なお、当連結会計年度における当社グループの研究開発費は
また、報告セグメントにおける研究開発活動の概要とその成果は下記のとおりです。
(1)市販用
市販用では、新商品の開発に加えて、既存品の改良を通じたさらなるおいしさや機能性の追求、ならびに用途拡大に向けた提案を実施しています。
マヨネーズカテゴリーでは、発売100周年を記念し、「世界を味わうマヨ」シリーズ(全6品)を期間限定で発売しました。
ドレッシングカテゴリーでは、「深煎りごまドレッシング カロリーハーフ」の大容量商品や、春夏・秋冬の季節限定フレーバー、また「テイスティドレッシング」シリーズから新たに「シーザーサラダ オリーブオイル入り」などを展開し、食卓での使用シーン拡大を図りました。
調理カテゴリーでは、「あえるパスタソース」シリーズの「ガーリックマヨ」と、「ごま和えの素」のリニューアルおよびパッケージ刷新を実施しました。
介護食カテゴリーでは、「やさしい献立」シリーズに新たに6品を3月に、さらに7品を9月に追加し、エネルギー摂取効率の向上や食事の楽しみの拡充を図りました。
サラダ・惣菜カテゴリーでは、「キユーピーマヨネーズのはじまりのポテトサラダ」や「じゃがいもがおいしいなめらかポテトサラダ」を発売し、惣菜市場におけるブランド展開を強化しました。
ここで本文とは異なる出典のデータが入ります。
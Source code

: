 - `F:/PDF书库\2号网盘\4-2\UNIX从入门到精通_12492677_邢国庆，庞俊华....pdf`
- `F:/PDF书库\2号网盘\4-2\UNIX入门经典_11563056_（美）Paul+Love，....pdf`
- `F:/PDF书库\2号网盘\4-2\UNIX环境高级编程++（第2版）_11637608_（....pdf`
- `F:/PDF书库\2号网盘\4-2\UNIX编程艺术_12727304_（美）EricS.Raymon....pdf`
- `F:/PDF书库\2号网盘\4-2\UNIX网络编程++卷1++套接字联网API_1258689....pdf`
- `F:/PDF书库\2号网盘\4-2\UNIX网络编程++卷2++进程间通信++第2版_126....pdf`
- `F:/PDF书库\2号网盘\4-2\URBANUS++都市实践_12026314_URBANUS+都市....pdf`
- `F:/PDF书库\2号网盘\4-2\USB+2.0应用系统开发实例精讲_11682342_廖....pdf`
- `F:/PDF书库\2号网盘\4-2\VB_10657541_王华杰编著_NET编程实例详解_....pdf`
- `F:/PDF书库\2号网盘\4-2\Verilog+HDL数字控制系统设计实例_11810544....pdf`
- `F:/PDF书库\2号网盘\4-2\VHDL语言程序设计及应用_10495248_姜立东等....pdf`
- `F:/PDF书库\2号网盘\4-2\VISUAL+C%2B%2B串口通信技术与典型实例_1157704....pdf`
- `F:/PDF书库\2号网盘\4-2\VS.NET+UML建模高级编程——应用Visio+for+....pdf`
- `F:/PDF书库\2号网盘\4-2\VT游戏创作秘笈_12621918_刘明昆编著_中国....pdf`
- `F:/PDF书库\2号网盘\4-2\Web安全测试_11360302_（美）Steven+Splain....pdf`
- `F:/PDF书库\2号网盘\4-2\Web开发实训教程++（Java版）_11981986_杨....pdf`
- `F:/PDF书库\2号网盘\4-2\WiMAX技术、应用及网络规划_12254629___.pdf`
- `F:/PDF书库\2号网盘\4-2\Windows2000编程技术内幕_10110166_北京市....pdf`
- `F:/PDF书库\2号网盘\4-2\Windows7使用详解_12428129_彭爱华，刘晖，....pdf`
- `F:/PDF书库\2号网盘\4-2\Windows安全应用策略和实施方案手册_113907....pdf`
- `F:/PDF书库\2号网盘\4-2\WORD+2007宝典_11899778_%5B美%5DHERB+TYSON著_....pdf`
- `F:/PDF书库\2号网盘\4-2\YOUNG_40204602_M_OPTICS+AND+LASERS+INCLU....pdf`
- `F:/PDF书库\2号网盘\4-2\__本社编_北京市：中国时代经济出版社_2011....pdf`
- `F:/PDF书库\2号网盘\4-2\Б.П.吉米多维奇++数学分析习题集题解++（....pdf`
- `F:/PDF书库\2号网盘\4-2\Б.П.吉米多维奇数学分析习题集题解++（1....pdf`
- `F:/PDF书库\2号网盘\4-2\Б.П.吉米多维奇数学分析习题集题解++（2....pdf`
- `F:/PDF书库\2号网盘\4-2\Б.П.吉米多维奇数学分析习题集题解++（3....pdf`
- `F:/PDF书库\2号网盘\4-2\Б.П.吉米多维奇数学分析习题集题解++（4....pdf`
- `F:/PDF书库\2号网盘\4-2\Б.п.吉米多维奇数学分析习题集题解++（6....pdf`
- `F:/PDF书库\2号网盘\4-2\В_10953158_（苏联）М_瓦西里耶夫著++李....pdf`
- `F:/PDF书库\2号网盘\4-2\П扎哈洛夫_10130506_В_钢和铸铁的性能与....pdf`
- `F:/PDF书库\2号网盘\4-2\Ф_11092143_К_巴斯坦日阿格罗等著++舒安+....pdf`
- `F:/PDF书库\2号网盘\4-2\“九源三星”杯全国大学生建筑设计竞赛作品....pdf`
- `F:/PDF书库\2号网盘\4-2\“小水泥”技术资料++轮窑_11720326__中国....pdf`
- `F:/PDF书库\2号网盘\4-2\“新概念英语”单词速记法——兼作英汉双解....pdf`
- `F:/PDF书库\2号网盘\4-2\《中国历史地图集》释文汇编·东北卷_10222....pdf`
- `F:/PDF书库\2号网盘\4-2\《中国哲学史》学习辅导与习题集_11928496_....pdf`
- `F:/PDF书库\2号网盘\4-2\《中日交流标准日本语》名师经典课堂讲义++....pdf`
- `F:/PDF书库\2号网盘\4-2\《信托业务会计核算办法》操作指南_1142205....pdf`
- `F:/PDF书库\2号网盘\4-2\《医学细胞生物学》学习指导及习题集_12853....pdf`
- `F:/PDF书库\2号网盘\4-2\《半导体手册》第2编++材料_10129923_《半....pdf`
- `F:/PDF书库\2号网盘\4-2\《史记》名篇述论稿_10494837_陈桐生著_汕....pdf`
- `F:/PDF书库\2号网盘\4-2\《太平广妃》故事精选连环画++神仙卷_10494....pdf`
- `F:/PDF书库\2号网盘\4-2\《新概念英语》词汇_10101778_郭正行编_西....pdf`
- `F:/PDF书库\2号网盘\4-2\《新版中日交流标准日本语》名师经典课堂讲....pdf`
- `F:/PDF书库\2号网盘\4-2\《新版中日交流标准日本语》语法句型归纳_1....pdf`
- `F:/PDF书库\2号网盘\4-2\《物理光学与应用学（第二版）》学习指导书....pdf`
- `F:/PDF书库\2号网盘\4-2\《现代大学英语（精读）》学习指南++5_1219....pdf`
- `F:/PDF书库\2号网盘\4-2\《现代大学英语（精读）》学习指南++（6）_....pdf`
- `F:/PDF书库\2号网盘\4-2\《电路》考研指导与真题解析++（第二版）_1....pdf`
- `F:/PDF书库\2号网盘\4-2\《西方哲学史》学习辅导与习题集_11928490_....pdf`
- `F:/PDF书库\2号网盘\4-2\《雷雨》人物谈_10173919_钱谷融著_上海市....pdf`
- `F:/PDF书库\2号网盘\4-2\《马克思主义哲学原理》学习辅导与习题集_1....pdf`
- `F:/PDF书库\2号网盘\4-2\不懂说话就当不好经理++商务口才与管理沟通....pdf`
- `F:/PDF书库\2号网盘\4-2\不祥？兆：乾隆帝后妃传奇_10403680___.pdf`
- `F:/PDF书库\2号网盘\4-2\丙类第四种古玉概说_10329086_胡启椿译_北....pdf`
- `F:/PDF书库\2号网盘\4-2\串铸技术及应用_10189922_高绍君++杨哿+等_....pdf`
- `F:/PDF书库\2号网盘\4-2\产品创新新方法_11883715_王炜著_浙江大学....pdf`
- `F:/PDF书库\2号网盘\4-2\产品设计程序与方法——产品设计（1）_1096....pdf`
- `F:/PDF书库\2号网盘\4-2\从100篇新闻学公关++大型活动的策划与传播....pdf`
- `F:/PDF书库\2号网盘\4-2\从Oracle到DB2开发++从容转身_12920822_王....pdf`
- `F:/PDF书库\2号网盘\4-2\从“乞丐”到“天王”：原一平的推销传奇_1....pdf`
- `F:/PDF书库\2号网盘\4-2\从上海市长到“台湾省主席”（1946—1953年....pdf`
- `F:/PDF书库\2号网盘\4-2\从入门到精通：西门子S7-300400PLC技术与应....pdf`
株式会社サラダクラブでは、消費期限延長によるフードロス削減や、サラダの価値を多面的に訴求する研究成果を学会で発表しています。
中食領域では、食品未利用部を活用したアップサイクル商品の開発を継続し、規格外野菜を活かしたサステナブルな商品開発を進めています。卵加工品では、「タレで食べる」シリーズの新商品として「担々風たまご」や「タレたま 麻婆風味」などを発売し、食シーンの拡張と時短ニーズに応える提案を行いました。
(2)業務用
業務用では、原材料高騰や人手不足といった課題に対して、手間削減と付加価値向上を両立する実用的な商品開発を推進しました。
調味料カテゴリーでは、「具たっぷりソース」シリーズの強化や「やみつきになる旨たれ」の開発を通じて、調理現場の効率化と料理の品質向上を実現しました。また、ドレッシングでは、具沢山の「シェフズオニオンドレッシング」を開発し、特別感のあるサラダメニュー提案を支援しました。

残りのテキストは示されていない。